BNASTRA: Construction Firm Exceeds Expectations on Cost Efficiency, Target Price Raised






Financial News Report


BNASTRA: Construction Firm Exceeds Expectations on Cost Efficiency, Target Price Raised

Investment Bank TA SECURITIES
TP (Target Price) RM0.25 (+25.0%)
Last Traded RM0.20
Recommendation BUY

The construction sector is seeing positive momentum as a prominent firm is poised to report stronger-than-expected earnings for the fourth quarter of FY26, with full-year results anticipated to surpass earlier forecasts. This robust performance has led to an upward revision of its FY26-27E earnings per share (EPS) forecasts by 2-9%.

Performance Highlights and Drivers

The projected strong year-on-year (YoY) growth for 4QFY26 is largely attributed to a significantly expanded order book. Analysts note that the company has successfully frontloaded progress billing assumptions and reflected higher actual new contract wins, which reached a record RM4.1 billion in FY26. However, quarter-on-quarter (QoQ) earnings for 4QFY26 are expected to moderate to RM35-40 million. This QoQ softness is primarily due to several newly secured projects being in their nascent stages of execution, where progress billings have yet to fully ramp up. Management is committed to maintaining its semi-annual dividend payout, with a dividend for 4QFY26 remaining at 4 sen per share. The firm’s competitive advantage, particularly its status as a preferred contractor for key clients and superior profit margins, are significant drivers of its sustained performance.

Focus on Execution and Future Outlook

With its outstanding order book swelling to a record RM7 billion, up from RM3.6 billion a year ago, the emphasis is now firmly on execution and project delivery. The company is targeting RM2.5 billion in new contract wins for FY27E, following its record-breaking FY26 replenishment. Future contract opportunities are anticipated from new residential clients in the Klang Valley and Johor, as well as potential data centre (DC) awards. Johor specifically remains a crucial growth area, contributing approximately 40% of the current outstanding order book, with potential additions of RM500 million from CPI’s land in Tampoi and further opportunities from EXSIM’s 6-acre landbank in Johor Bahru. Additionally, the 51%-owned subsidiary, LF Lensen, is expected to deliver RM15-20 million PAT in FY27E, providing further earnings upside.

Challenges and Risks

Despite the positive outlook, the firm faces some challenges. FY28E EPS forecasts have been moderately revised downwards by 6% due to a lower-than-expected order book replenishment of RM2.5 billion for FY27E. Furthermore, the net profit margin is projected to moderate to 7.2% in FY27E (from 8.3% in FY26) due to a higher mix of DC projects and increased sub-contracting requirements. Key downside risks include delays in progress billings, slower-than-anticipated order book replenishment, and potential cost overruns.

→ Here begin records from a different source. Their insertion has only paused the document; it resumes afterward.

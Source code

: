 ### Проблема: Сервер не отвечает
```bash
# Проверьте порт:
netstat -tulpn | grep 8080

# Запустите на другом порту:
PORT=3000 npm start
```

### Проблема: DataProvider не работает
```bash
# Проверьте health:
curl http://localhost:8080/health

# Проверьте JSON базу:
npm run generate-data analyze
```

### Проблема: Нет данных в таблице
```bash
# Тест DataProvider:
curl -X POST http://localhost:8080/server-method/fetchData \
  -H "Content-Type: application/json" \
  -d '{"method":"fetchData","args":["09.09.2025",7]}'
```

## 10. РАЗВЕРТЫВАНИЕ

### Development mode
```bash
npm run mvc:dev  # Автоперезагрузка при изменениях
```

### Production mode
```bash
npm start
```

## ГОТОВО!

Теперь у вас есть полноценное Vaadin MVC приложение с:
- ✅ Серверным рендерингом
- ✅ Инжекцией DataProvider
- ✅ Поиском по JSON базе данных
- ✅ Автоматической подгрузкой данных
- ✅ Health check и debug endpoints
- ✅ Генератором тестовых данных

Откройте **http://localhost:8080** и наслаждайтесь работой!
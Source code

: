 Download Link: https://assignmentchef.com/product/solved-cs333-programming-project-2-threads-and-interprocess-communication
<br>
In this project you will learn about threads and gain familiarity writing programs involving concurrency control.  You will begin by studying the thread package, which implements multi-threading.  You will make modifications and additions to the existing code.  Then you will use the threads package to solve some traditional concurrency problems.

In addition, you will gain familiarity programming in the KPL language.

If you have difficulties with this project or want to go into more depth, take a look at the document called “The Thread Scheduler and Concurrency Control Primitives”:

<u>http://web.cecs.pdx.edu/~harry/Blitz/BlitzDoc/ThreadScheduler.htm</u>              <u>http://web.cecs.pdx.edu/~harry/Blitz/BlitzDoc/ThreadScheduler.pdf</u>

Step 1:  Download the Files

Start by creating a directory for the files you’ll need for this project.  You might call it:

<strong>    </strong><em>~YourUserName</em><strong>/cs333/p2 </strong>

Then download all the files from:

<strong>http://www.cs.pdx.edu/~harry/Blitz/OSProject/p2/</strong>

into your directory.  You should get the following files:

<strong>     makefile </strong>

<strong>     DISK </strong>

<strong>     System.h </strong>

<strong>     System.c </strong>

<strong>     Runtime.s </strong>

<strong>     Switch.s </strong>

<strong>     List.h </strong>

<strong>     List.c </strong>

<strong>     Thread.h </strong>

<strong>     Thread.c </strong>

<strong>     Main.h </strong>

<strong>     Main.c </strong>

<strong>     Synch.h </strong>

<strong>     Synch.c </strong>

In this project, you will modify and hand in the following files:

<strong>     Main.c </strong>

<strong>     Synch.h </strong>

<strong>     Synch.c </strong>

Investment Rating and Target Price

Analysts reiterate a BUY rating for the stock, with a higher 12-month target price of RM2.66, up from RM2.60. This revised valuation is based on an unchanged target 16x Price-to-Earnings (PE) multiple applied to the updated FY27E EPS. The stock is currently trading at an undemanding 12x FY27E PE, representing a significant 30% discount to the construction sector’s average PE of 16x, suggesting an unwarranted undervaluation given the firm’s increasing diversification beyond traditional residential projects.